Nefret suçları dahil siyasî liderliğin rolü ve mevzuat konulu son oturumda tekrar konuşan Kırmacı ise devletlerin siyasette nefret temelli söylemlerden uzak durması gerektiğini belirtti, Yunan Parlamentosu’nun nefret söylemi karşısındaki tepkisinin zayıf olduğunu söyledi. ABTTF, Ocak 2013’te parlamentoda 240 İmam Yasası ile ilgili ek düzenlemenin tartışıldığı sırada ek düzenlemeye tepkisini dile getiren PASOK Rodop Milletvekili Ahmet Hacıosman’ın Altın Şafak Partisi’nin sözlü saldırısına uğradığını söyledi. Nefret söyleminin ve nefret suçu karşısında etkin, ölçülü ve işlenen suça uygun cezalar yaratılması gerektiğini belirten Kırmacı, Yunanistan’dan AGİT tarafından hazırlanan Müslümanlara karşı hoşgörüsüzlük ve ayrımcılık ile mücadelede eğitimciler için rehberi Yunancaya tercüme etmesini istedi, AGİT’i yasa uygulayıcılara yönelik eğitim vermek üzere Yunanistan’a davet etmeye çağırdı.

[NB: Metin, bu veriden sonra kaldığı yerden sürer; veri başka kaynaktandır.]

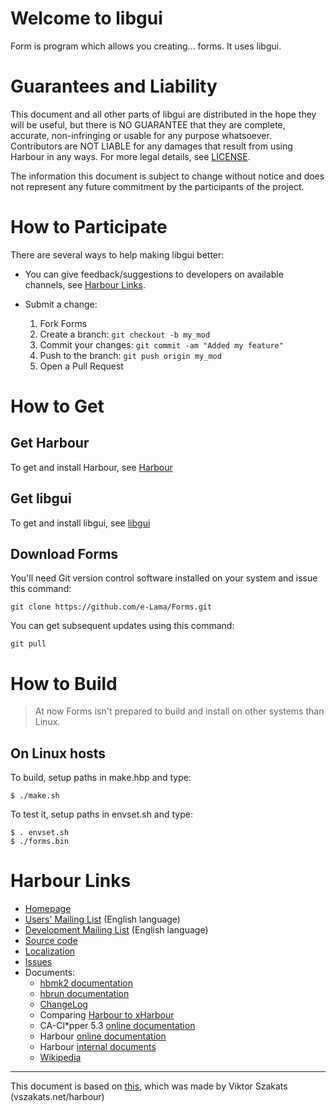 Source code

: # Welcome to libgui

Form is program which allows you creating... forms. It uses libgui.

# Guarantees and Liability

   This document and all other parts of libgui are distributed in the
   hope they will be useful, but there is NO GUARANTEE that they are
   complete, accurate, non-infringing or usable for any purpose whatsoever.
   Contributors are NOT LIABLE for any damages that result from using
   Harbour in any ways. For more legal details, see [LICENSE](LICENSE).

   The information this document is subject to change without notice
   and does not represent any future commitment by the participants
   of the project.


# How to Participate

There are several ways to help making libgui better:

- You can give feedback/suggestions to developers on available
  channels, see [Harbour Links](#harbour-links).
- Submit a change:

  1. Fork Forms
  2. Create a branch: `git checkout -b my_mod`
  3. Commit your changes: `git commit -am "Added my feature"`
  4. Push to the branch: `git push origin my_mod`
  5. Open a Pull Request

# How to Get

## Get Harbour

To get and install Harbour, see [Harbour](https://harbour.github.io/)

## Get libgui

To get and install libgui, see [libgui](https://github.com/e-Lama/libgui)

## Download Forms

You'll need Git version control software installed on your system
and issue this command:

    git clone https://github.com/e-Lama/Forms.git

You can get subsequent updates using this command:

    git pull

# How to Build

> At now Forms isn't prepared to build and install on other systems than Linux.

## On Linux hosts

To build, setup paths in make.hbp and type:

    $ ./make.sh

To test it, setup paths in envset.sh and type:

    $ . envset.sh
    $ ./forms.bin

# Harbour Links

  * [Homepage](https://harbour.github.io/)
  * [Users' Mailing List](https://groups.google.com/group/harbour-users/) (English language)
  * [Development Mailing List](https://groups.google.com/group/harbour-devel/) (English language)
  * [Source code](https://github.com/harbour/core)
  * [Localization](https://www.transifex.com/projects/p/harbour/)
  * [Issues](https://github.com/harbour/core/issues)
  * Documents:
     * [hbmk2 documentation](utils/hbmk2/doc/hbmk2.en.md)
     * [hbrun documentation](contrib/hbrun/doc/hbrun.en.md)
     * [ChangeLog](ChangeLog.txt?raw=true)
     * Comparing [Harbour to xHarbour](doc/xhb-diff.txt?raw=true)
     * CA-Cl*pper 5.3 [online documentation](http://x-hacker.org/ng/53guide/)
     * Harbour [online documentation](http://harbour.github.io/doc/)
     * Harbour [internal documents](doc/)
     * [Wikipedia](https://en.wikipedia.org/wiki/Harbour_compiler)

---
This document is based on [this](https://github.com/harbour/core/blob/master/README.md), which was made by Viktor Szakats (vszakats.net/harbour)
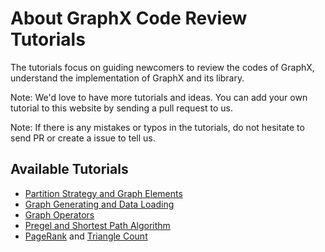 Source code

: About GraphX Code Review Tutorials
==================================

The tutorials focus on guiding newcomers to review the codes of GraphX, understand the implementation of GraphX and its library.

Note: We'd love to have more tutorials and ideas. You can add your own tutorial to this website by sending a pull request to us.

Note: If there is any mistakes or typos in the tutorials, do not hesitate to send PR or create a issue to tell us.


Available Tutorials
-------------------

* [Partition Strategy and Graph Elements](partitionAndElements.md)
* [Graph Generating and Data Loading](createAndLoad.md)
* [Graph Operators](graphOperators.md)
* [Pregel and Shortest Path Algorithm](pregelAndSPA.md)
* [PageRank](pageRank.md) and [Triangle Count](triangleCount.md)
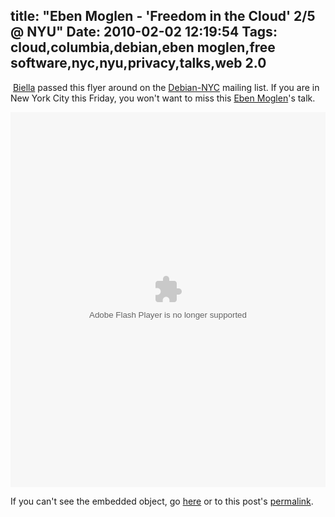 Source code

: title: "Eben Moglen - 'Freedom in the Cloud' 2/5 @ NYU"
Date: 2010-02-02 12:19:54
Tags: cloud,columbia,debian,eben moglen,free software,nyc,nyu,privacy,talks,web 2.0
---
<p>&nbsp;<a href="http://gabriellacoleman.org/blog/">Biella</a> passed this flyer around on the <a href="http://lists.vireo.org/cgi-bin/mailman/listinfo/debiannyc">Debian-NYC</a> mailing list. If you are in New York City this Friday, you won't want to miss this <a href="http://emoglen.law.columbia.edu/">Eben Moglen</a>'s talk.</p>
<p style="text-align: center; "><object id="doc_178351046781277" name="doc_178351046781277" height="600" width="100%" type="application/x-shockwave-flash" data="http://d1.scribdassets.com/ScribdViewer.swf" style="outline:none;">
<param name="movie" value="http://d1.scribdassets.com/ScribdViewer.swf" />
<param name="wmode" value="opaque" />
<param name="bgcolor" value="#ffffff" />
<param name="allowFullScreen" value="true" />
<param name="allowScriptAccess" value="always" />
<param name="FlashVars" value="document_id=26266103&amp;access_key=key-ie370f25lousi01fmdj&amp;page=1&amp;viewMode=list" /> 	</object></p>
<p style="text-align: left; ">If you can't see the embedded object, go <a href="http://www.scribd.com/doc/26266103/Moglen-Flyer">here</a>&nbsp;or to this post's <a href="http://stereonaut.net/eben-moglen-freedom-in-the-cloud-nyu/">permalink</a>.</p> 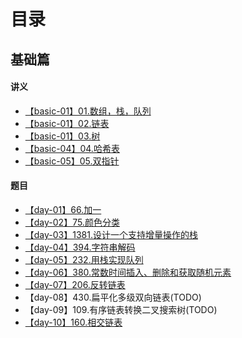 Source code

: # 目录

## 基础篇

#### 讲义

* [【basic-01】01.数组，栈，队列](https://github.com/leetcode-pp/91alg-1/blob/master/basic-01.md)
* [【basic-01】02.链表](https://github.com/leetcode-pp/91alg-1/blob/master/basic-02.md)
* [【basic-01】03.树](https://github.com/leetcode-pp/91alg-1/blob/master/basic-03.md)
* [【basic-04】04.哈希表](https://github.com/leetcode-pp/91alg-1/blob/master/basic-04.md)
* [【basic-05】05.双指针](https://lucifer.ren/blog/2020/05/26/91algo-basic-05.two-pointer/)

#### 题目

* [【day-01】66.加一](./basic/day-01.md)
* [【day-02】75.颜色分类](./basic/day-02.md)
* [【day-03】1381.设计一个支持增量操作的栈](./basic/day-03.md)
* [【day-04】394.字符串解码](./basic/day-04.md)
* [【day-05】232.用栈实现队列](./basic/day-05.md)
* [【day-06】380.常数时间插入、删除和获取随机元素](./basic/day-06.md)
* [【day-07】206.反转链表](./basic/day-07.md)
* 【day-08】430.扁平化多级双向链表(TODO)
* 【day-09】109.有序链表转换二叉搜索树(TODO)
* [【day-10】160.相交链表](./basic/day-10.md)
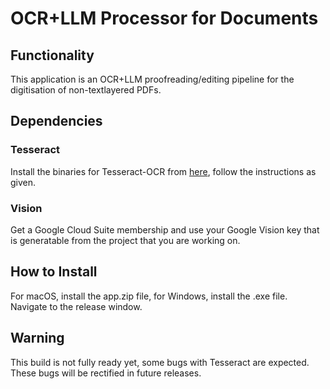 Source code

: # OCR+LLM Processor for Documents

## Functionality
This application is an OCR+LLM proofreading/editing pipeline for the digitisation of non-textlayered PDFs.

## Dependencies
### Tesseract
Install the binaries for Tesseract-OCR from [here](https://tesseract-ocr.github.io/tessdoc/Installation.html), follow the instructions as given.

### Vision
Get a Google Cloud Suite membership and use your Google Vision key that is generatable from the project that you are working on.

## How to Install
For macOS, install the app.zip file, for Windows, install the .exe file. Navigate to the release window.

## Warning
This build is not fully ready yet, some bugs with Tesseract are expected. These bugs will be rectified in future releases. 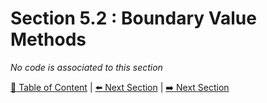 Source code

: # Section 5.2 : Boundary Value Methods

_No code is associated to this section_

[:book: Table of Content](../README.md) | [:arrow_left: Next Section](../sec5.1/README.md) | [:arrow_right: Next Section](../sec5.3/README.md) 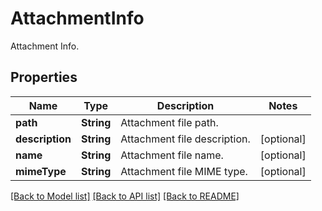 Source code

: ﻿
# AttachmentInfo
Attachment Info.

## Properties
Name | Type | Description | Notes
------------ | ------------- | ------------- | -------------
**path** | **String** | Attachment file path. | 
**description** | **String** | Attachment file description. | [optional]
**name** | **String** | Attachment file name. | [optional]
**mimeType** | **String** | Attachment file MIME type. | [optional]


[[Back to Model list]](../../README.md#documentation-for-models) [[Back to API list]](../../README.md#documentation-for-api-endpoints) [[Back to README]](../../README.md)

Son oturumda tekrar söz alan Yunanistan ise nefret suçları konusunda ülkesinin attığı adımları aktardı. Yunanistan’da 46 yıldan sonra ilk kez bir milletvekilinin diğer partilerin vekillerine hakaret içeren sözleri nedeniyle Meclis salonundan dışarı atıldığını söyledi. Müftü meselesi konusunda ise Yunanistan, BTAYTD’nin Yunanistan’ın konuşmasına cevaben yaptığı yoruma karşılık vermeyeceğini ancak BTAYTD’nin de Türkiye’de müftülerin devlet tarafından tayin edildiğini söylemesinden memnuniyet duyduklarını belirtti.
Batı Trakya Türk Azınlığı temsilcileri başta Gümülcine Seçilmiş Müftüsü İbrahim Şerif ve İskeçe Seçilmiş Müftüsü Ahmet Mete olmak üzere, BTAYTD Üyesi ve BAKEŞ Genel Müdürü Pervin Hayrullah, ABTTF Temsilcileri Melek Kırmacı Arık ve Nabi İbramcık toplantı esnasında bir araya geldikleri diğer ülkelerdeki STK temsilcileri ve Diğer Ülke Delegasyonlarına Batı Trakya Türk Azınlığının sorunlarını aktardılar.